San Diego Ex-Democratic state senator Steve Peace kicked off his drive to remodel the San Diego waterfront last week by insisting that his boss, Padres owner John Moores, had no secret plan to oust downtown rival Doug Manchester as developer of the Navy Broadway Complex. Maybe not, but there are plenty of signs that the oft-mysterious Moores is roiling downtown's dark waters of cash and politics. And the appearance by county supervisor Ron Roberts at the event, held at the bayside Holiday Inn, did nothing to dispel suspicion. Roberts is a big Padres fan and baseball memorabilia collector whose free rides aboard Moores's private jet cost him votes in his failed bid for mayor against Dick Murphy in 2000.
The intrigue is also being fueled by Peace's involvement in a small nonprofit corporation, the California Independent Voter Project, whose website says it was established as "a non-partisan, non-political organization dedicated to better informing voters on important public policy issues, and to encouraging non-partisan voters to participate in the electoral process." According to the site, Peace's just-announced "visionary plan to improve the waterfront of downtown San Diego" is one of three "topics we are currently following"; the other two are the federal Alternative Minimum Tax and "protecting your personal privacy and information."
Peace is described on the site as chairman of the board, which also includes Linda Mitrovich, sister-in-law of City Club proprietor George Mitrovich, both of whom came under heavy fire in 2002 when it was revealed that they had been paid by the Metropolitan Water District of Los Angeles to quietly propagandize against San Diego's plans for an Imperial Valley water deal. The only other boardmember listed is David Takashima, Peace's onetime chief of staff and prodigious political fund-raiser who later went to work for Pacific Gas & Electric after he had helped Peace and former employer Southern California Edison craft the notorious 1996 state utility deregulation bill that critics said allowed Enron and others to manipulate the market and led to soaring energy prices.
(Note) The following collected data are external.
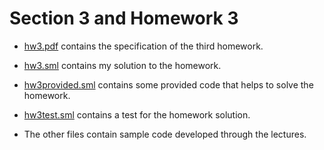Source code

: # Section 3 and Homework 3

- [hw3.pdf](hw3.pdf) contains the specification of the third homework.

- [hw3.sml](hw3.sml) contains my solution to the homework.

- [hw3provided.sml](hw3provided.sml) contains some provided code
  that helps to solve the homework.

- [hw3test.sml](hw3test.sml) contains a test for the homework solution.

- The other files contain sample code developed through the lectures.
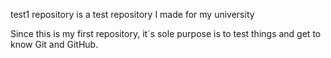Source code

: test1 repository is a test repository I made for my university

Since this is my first repository, it´s sole purpose is to test things and get to know Git and GitHub.

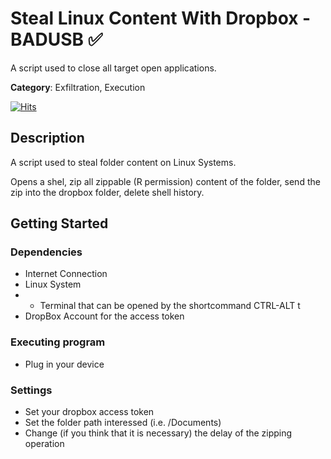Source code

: # Steal Linux Content With Dropbox - BADUSB ✅

A script used to close all target open applications.

**Category**: Exfiltration, Execution

[![Hits](https://hits.seeyoufarm.com/api/count/incr/badge.svg?url=https%3A%2F%2Fgithub.com%2Faleff-github%2Fmy-flipper-shits&count_bg=%233C3C3C&title_bg=%233C3C3C&icon=linux.svg&icon_color=%23FFFFFF&title=views&edge_flat=false)](https://github.com/aleff-github/my-flipper-shits)

## Description

A script used to steal folder content on Linux Systems.

Opens a shel, zip all zippable (R permission) content of the folder, send the zip into the dropbox folder, delete shell history.

## Getting Started

### Dependencies

* Internet Connection
* Linux System
* * Terminal that can be opened by the shortcommand CTRL-ALT t
* DropBox Account for the access token

### Executing program

* Plug in your device

### Settings

* Set your dropbox access token
* Set the folder path interessed (i.e. /Documents)
* Change (if you think that it is necessary) the delay of the zipping operation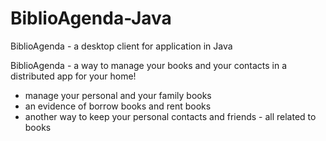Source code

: # BiblioAgenda-Java
BiblioAgenda - a desktop client for application in Java

BiblioAgenda - a way to manage your books and your contacts in a distributed app for your home!

- manage your personal and your family books
- an evidence of borrow books and rent books
- another way to keep your personal contacts and friends - all related to books
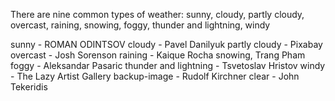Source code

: 

There are nine common types of weather: sunny,
                                        cloudy, 
                                        partly cloudy, 
                                        overcast, 
                                        raining, 
                                        snowing, 
                                        foggy, 
                                        thunder and lightning, 
                                        windy


sunny - ROMAN ODINTSOV
cloudy - Pavel Danilyuk
partly cloudy - Pixabay
overcast - Josh Sorenson 
raining - Kaique Rocha
snowing, Trang Pham
foggy - Aleksandar Pasaric
thunder and lightning - Tsvetoslav Hristov
windy - The Lazy Artist Gallery
backup-image - Rudolf Kirchner
clear - John Tekeridis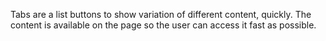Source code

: Tabs are a list buttons to show variation of different content, quickly. The content is available on the page so the user can access it fast as possible.
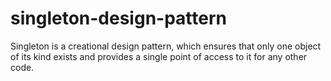 # singleton-design-pattern
Singleton is a creational design pattern, which ensures that only one object of its kind exists and provides a single point of access to it for any other code.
According to state records, the voter project was incorporated last May 3; Takashima was listed as president; the address was given as 1115 11th Street, Suite 100, in Sacramento. That also happens to be the headquarters of KP Public Affairs, the lobbying firm where Takashima has worked since 2004. According to the firm's website, Takashima "has assisted clients in the areas of public utilities, state budgetary issues and infrastructure. His clients have included SBC, Southern California Edison, City of Millbrae, and the Pacific Merchant Shipping Association."
KP's lobbying filing with the secretary of state lists yet another KP customer: JMI, Inc., a Houston-based holding company owned by John Moores. According to a disclosure form dated last May 15 and signed by Peace as "senior advisor" to JMI, "KP Advocates" was retained for its assistance in "supporting legislative initiatives to help California's business climate." The effective date of the agreement was listed as March 27.
Both Peace and other representatives of Moores have repeatedly said the influential Padres owner was not interested in bidding for the Navy Broadway Complex, an opportunity created by the federal government's base-closing process. But as previously reported here, another Moores entity, JMI Realty of Del Mar, hired Wayne Berman and Stewart Hall of the Federalist Group, LLC, on September 30, 2005, to lobby Congress and the president regarding "base closure and realignment issues," paying them a total of $160,000. That assignment ended last April 1, according to federal disclosure filings, the day after rival Manchester was awarded rights to the Broadway complex.
Asked at the event a week ago Tuesday who was backing his independent voter efforts, Peace said that "a lot of folks" had contributed money to the group and specifically named the big drug firm of Eli Lilly. Because it was incorporated less than a year ago, the voter project has not yet been required to file a Form 990 with the Internal Revenue Service disclosing how much it has raised and spent. Even when it does file, federal law does not require donors, whose contributions are tax exempt, to be identified, thus providing the group, which is said to have sought status as a 501(c)(4) "social welfare organization," cover against detailed financial scrutiny. According to the IRS website, under the law such a group "may engage in some political activities, so long as that is not its primary activity."